The decision to set the ownership threshold at 15% follows an intensive lobbying campaign by newspaper industry executives concerned that a permanent outright ban could cut off a vital source of funding to an already-embattled industry.

RedBird Capital, the US-based fund, has already said it is exploring the possibility of taking full control of the Telegraph, while IMI would have – if the status quo had been maintained – been forced to relinquish any involvement in the right-leaning broadsheets.

Other than RedBird, a number of suitors for the Telegraph have expressed interest but struggled to raise the funding for a deal.

The most notable of these has been Dovid Efune, owner of The New York Sun, who has been trying for months to raise the £550m sought by RedBird IMI to recoup its outlay.

On Sunday, the Financial Times reported that Mr Efune has secured backing from Jeremy Hosking, the prominent City investor.

Another potential offer from Todd Boehly, the Chelsea Football Club co-owner, and media tycoon David Montgomery, has failed to materialise.

RedBird IMI paid £600m in 2023 to acquire a call option that was intended to convert into ownership of the Telegraph newspapers and The Spectator magazine.

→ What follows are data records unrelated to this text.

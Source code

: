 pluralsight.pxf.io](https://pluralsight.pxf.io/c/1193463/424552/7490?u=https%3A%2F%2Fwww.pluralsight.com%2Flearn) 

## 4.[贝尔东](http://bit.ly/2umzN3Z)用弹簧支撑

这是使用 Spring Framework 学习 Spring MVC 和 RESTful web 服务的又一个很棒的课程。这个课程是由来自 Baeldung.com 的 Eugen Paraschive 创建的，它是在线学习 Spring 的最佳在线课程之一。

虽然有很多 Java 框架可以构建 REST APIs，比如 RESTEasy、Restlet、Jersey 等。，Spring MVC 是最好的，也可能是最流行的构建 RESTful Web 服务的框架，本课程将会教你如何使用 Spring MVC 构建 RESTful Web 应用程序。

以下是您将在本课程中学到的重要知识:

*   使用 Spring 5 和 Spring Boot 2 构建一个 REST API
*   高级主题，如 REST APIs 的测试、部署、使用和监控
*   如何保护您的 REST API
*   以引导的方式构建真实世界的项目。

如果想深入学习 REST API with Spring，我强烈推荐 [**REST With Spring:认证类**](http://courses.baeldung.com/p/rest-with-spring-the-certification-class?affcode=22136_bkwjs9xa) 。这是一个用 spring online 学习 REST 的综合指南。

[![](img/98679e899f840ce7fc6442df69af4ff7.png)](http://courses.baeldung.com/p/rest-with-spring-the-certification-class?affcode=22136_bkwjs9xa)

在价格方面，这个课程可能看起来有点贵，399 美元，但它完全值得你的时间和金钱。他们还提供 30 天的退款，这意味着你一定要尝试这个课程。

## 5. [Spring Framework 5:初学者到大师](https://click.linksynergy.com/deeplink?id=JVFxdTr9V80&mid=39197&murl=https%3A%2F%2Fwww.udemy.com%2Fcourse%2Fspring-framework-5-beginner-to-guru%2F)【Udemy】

That objective was thwarted by a change in media ownership laws – which banned any form of foreign state ownership – amid an outcry from parliamentarians.

The Spectator was then sold last year for £100m to Sir Paul Marshall, the hedge fund billionaire, who has installed Lord Gove, the former cabinet minister, as its editor.

The UAE-based IMI, which is controlled by the UAE’s deputy prime minister and ultimate owner of Manchester City Football Club, Sheikh Mansour bin Zayed Al Nahyan, extended a further £600m to the Barclays to pay off a loan owed to Lloyds Banking Group, with the balance secured against other family-controlled assets.

Other bidders for the Telegraph had included Lord Saatchi, the former advertising mogul, who offered £350m, while Lord Rothermere, the Daily Mail proprietor, pulled out of the bidding for control of his rival’s titles last summer amid concerns that he would be blocked on competition grounds.

The Telegraph’s ownership had been left in limbo by a decision taken by Lloyds Banking Group, the principal lender to the Barclay family, to force some of the newspapers’ related corporate entities into a form of insolvency proceedings.

DMGT, RedBird and IMI all declined to comment.